── DATA
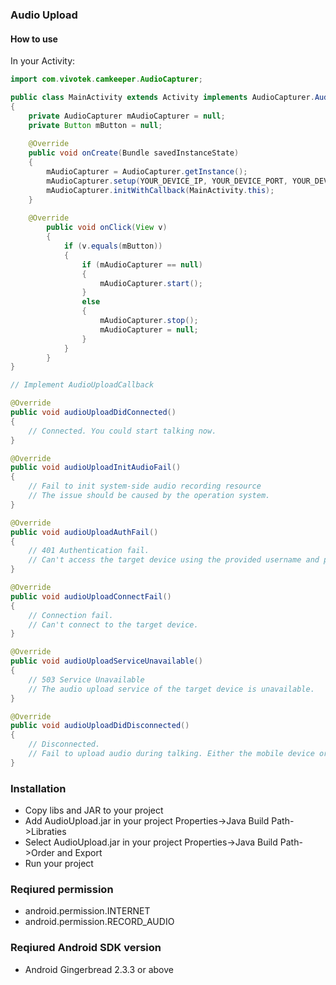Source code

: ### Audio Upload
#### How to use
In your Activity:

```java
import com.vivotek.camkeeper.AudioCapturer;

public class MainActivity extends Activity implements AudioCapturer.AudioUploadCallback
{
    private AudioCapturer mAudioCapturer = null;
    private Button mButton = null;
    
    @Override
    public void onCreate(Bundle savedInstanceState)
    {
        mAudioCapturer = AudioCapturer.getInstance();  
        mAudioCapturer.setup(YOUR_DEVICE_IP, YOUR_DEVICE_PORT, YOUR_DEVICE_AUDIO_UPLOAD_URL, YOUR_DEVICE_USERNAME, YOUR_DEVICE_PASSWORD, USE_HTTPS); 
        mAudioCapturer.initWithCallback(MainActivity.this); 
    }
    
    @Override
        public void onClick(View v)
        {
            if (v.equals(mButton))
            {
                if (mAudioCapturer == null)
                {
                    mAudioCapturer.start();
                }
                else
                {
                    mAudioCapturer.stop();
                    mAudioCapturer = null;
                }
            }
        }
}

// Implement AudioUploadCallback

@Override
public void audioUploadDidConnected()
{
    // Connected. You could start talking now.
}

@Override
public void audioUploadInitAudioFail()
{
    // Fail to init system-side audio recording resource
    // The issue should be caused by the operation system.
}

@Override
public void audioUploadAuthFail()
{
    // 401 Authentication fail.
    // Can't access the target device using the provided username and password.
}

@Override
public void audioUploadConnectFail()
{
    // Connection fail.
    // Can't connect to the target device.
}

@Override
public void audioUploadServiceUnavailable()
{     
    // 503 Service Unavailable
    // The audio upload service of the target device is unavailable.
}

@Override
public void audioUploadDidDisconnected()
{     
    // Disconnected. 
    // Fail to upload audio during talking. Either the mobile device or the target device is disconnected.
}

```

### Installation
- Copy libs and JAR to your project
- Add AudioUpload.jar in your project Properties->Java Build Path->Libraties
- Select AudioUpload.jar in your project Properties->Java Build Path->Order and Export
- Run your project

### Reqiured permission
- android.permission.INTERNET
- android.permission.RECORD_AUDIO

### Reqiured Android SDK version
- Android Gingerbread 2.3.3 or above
────
TASK BRIEF:
When a line among the entries above contains "Properties", copy it.

EXPECTED OUTPUT:
- Add AudioUpload.jar in your project Properties->Java Build Path->Libraties
- Select AudioUpload.jar in your project Properties->Java Build Path->Order and Export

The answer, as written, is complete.